The first adaptation attempt began with the death of King Viserys Targaryen (played by Paddy Considine on the show). But doing so misses too much of the key backstory that directly affects everything that happens next. So when showrunner Ryan Condal joined the project, he made a story that spanned decades.
It was a bold move, but not entirely without precedent: Netflix’s The Crown with similar time jumps and cast changes…just after five episodes of the show’s first season.
“I’m excited about the pace and structure of the story we’re telling in season one,” Kondal told The Hollywood Reporter . “It’s very complicated. It happens over a long period of time because kids need to get married and then grow up on their own and then have their own kids grow up to tell the story of this generational war. 2278 HBO gave [showrunner Miguel Sapochnik] creative freedom with A very patient and character-oriented approach to telling this incredibly complex story that sets the first season and puts you into one of the most famous and bloodiest conflicts in Westeros history – if not most.”
“That’s what makes this premium HBO content, not something we’re forced to make on different channels ,” he added. “Most other places don’t have the patience and courage for us to tell the story we’re telling. But that’s how you get the story right. We’re telling a story of a generational war. We set everything up, so in the first sword When you shoot down, you know all the players – where and why they are. All the history is there, not told to you in the exhibit. So you can see it all happen.”
When asked if they were worried fans — or the network — would start to fidget by episode 4, because the groundwork had already been laid, the show’s producers said they believed their approach would ultimately reward fans.
“No one ever said to us, ‘When does this play start?'” Sapochnik said. “Taking the time to understand the characters does pay off because the investment is worth it. Dragon House
Season 1 Slow heat. It’s worth it because there’s enough out there to keep everyone interested, but we’re deliberately trying to stay away from the spectacle so that when we get back to the spectacle, we’re doing it right.”
The biggest time jump of the season happened on Sunday night, episode 6 by Emma Darcy (2278 opening years old) and Olivia Cooke (28) Received from Millie Alcock 19 and Emily with Alicent’s heroine Carey () ,respectively. Several older male characters are still played by the same actors.
Some fans of Alcock and Carey’s performance wondered why the younger performers couldn’t have roles throughout the show when the four actors were less than ten years apart in age.

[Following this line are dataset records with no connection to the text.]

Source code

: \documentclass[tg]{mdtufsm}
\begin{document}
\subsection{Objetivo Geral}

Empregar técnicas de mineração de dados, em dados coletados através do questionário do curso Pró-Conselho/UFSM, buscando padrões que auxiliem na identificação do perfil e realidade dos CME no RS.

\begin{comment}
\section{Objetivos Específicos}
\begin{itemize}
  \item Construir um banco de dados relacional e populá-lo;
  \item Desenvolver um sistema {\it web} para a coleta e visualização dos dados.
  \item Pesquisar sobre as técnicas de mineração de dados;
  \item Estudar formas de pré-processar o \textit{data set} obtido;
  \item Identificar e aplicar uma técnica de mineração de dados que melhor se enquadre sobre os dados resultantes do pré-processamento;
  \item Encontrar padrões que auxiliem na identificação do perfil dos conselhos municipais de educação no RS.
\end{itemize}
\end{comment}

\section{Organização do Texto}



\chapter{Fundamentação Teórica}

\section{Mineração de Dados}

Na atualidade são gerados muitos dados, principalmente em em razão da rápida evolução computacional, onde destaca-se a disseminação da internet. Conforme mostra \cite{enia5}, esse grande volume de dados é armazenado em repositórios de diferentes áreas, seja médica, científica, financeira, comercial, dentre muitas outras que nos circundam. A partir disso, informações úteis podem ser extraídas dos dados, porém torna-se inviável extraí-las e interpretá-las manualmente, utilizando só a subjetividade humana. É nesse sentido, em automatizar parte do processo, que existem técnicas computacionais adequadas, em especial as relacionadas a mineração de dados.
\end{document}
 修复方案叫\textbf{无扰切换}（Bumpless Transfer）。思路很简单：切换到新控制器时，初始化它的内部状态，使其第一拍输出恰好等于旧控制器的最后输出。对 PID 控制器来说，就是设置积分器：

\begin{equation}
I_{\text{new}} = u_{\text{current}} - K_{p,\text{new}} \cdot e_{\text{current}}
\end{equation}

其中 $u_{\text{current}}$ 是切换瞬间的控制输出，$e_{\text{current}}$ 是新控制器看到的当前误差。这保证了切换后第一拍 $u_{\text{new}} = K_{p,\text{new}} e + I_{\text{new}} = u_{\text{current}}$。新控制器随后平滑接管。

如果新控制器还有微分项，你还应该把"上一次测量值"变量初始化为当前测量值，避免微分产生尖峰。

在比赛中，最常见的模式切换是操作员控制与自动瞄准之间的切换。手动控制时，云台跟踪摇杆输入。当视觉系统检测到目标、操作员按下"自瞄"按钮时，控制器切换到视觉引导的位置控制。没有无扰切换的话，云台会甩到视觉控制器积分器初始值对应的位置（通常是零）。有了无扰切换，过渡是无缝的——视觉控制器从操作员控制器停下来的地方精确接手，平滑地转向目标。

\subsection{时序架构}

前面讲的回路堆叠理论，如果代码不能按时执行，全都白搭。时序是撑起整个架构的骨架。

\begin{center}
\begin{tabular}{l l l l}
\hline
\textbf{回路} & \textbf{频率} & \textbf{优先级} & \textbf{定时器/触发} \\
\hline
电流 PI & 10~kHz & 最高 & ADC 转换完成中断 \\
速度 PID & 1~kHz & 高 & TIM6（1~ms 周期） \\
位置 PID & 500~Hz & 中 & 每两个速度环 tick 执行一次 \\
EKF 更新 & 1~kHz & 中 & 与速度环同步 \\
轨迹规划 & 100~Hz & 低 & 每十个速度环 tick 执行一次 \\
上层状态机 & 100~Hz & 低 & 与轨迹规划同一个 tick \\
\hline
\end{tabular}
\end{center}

Part of the reason for the switch was that the show had to open with teenage protagonists at some key event in their lives (like Alice marrying her best friend’s father, the king, and Renee Ra was named heir to the Iron Throne). But the latest year jump won’t be the show’s last. Soon, for example, Allison’s son Aegon became older than Allison in the first episode of the show.
However, once the Civil War breaks out, the show’s rapid timeline sprint is likely to slow down considerably. The war, known as the “Dance of the Dragons,” is said to have lasted only about two years.